Comet Cursor was a software program written by Comet Systems. It allowed users of the Microsoft Windows operating system to change the appearance of their mouse cursor and to allow websites to use customized cursors for visitors. The product installed itself without user permission and is an early example of spyware.

==History==
Comet Systems was founded in 1997. Its most famous product, Comet Cursor, was released the same year for free. When installed, Comet Cursor changes a user's mouse cursor when they visit participating websites. Websites could use these cursors to display their own brands instead of standard icons. By 1999, there were 55,000 websites using the technology, including Comedy Central, Mattel, and Warner Bros. Banner ads also used the technology. Comet reported 20 million users in 2001, when it integrated a price comparison service in the software.

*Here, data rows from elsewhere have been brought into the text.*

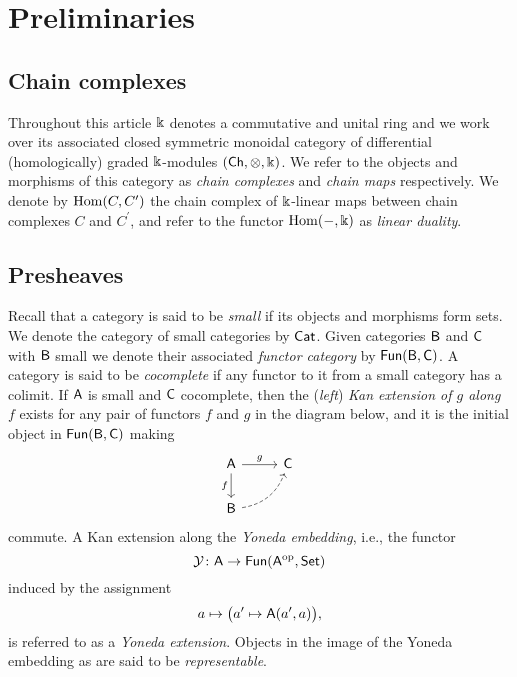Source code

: 
\section{Preliminaries}\label{s:preliminaries}

\subsection{Chain complexes}

Throughout this article $\Bbbk$ denotes a commutative and unital ring and we work over its associated closed symmetric monoidal category of differential (homologically) graded $\Bbbk$-modules $(\mathsf{Ch}, \otimes, \Bbbk)$.
We refer to the objects and morphisms of this category as \textit{chain complexes} and \textit{chain maps} respectively.
We denote by $\mathrm{Hom}(C, C^\prime)$ the chain complex of $\Bbbk$-linear maps between chain complexes $C$ and $C^\prime$, and refer to the functor $\mathrm{Hom}(-, \Bbbk)$ as \textit{linear duality}.

\subsection{Presheaves}

Recall that a category is said to be \textit{small} if its objects and morphisms form sets.
We denote the category of small categories by $\mathsf{Cat}$.
Given categories $\mathsf{B}$ and $\mathsf{C}$ with $\mathsf{B}$ small we denote their associated \textit{functor category} by $\mathsf{Fun}(\mathsf{B}, \mathsf{C})$.
A category is said to be \textit{cocomplete} if any functor to it from a small category has a colimit.
If $\mathsf{A}$ is small and $\mathsf{C}$ cocomplete, then the (\textit{left}) \textit{Kan extension of $g$ along $f$} exists for any pair of functors $f$ and $g$ in the diagram below, and it is the initial object in $\mathsf{Fun}(\mathsf{B}, \mathsf{C})$ making
\begin{equation*}
\begin{tikzcd}[column sep=normal, row sep=normal]
\sA \arrow[d, "f"'] \arrow[r, "g"] & \sC \\
\sB \arrow[dashed, ur, bend right] & \quad
\end{tikzcd}
\end{equation*}
commute.
A Kan extension along the \textit{Yoneda embedding}, i.e., the functor
\[
\operatorname{\mathcal{Y}} \colon \mathsf{A} \to \mathsf{Fun}(\mathsf{A}^{\mathrm{op}}, \mathsf{Set})
\]
induced by the assignment
\[
a \mapsto \big( a^\prime \mapsto \mathsf{A}(a^\prime, a) \big),
\]
is referred to as a \textit{Yoneda extension}.
Objects in the image of the Yoneda embedding as are said to be \textit{representable}.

The company was criticized for secretly tracking users who installed the software, each of whom was given a unique serial number. In November 1999, the company started distributing its software as part of a package with several versions of RealNetworks' RealPlayer multimedia software. That same month, the RealPlayer was accused of violating the privacy of its users and breaching its own privacy policy by collecting information about what software was installed alongside the RealPlayer. Compounding the issue of spyware, the software installed itself unknowingly on many users' computers. Microsoft's Internet Explorer browser allowed ActiveX controls, such as Comet Cursor, to install themselves with no user interaction and without asking permission, and users did not realize they had installed Comet Cursor with RealPlayer.

For these reasons, Comet Cursor was cited as one of the 25 Worst Tech Products by PC World. Although no longer distributed, the product has been blacklisted as spyware by some Internet watchdog companies such as Lavasoft and Symantec. Microsoft recommends that users who experience problems with the application uninstall it. FindWhat.com purchased Comet in February 2004, and the Comet Cursor was phased out of their product line.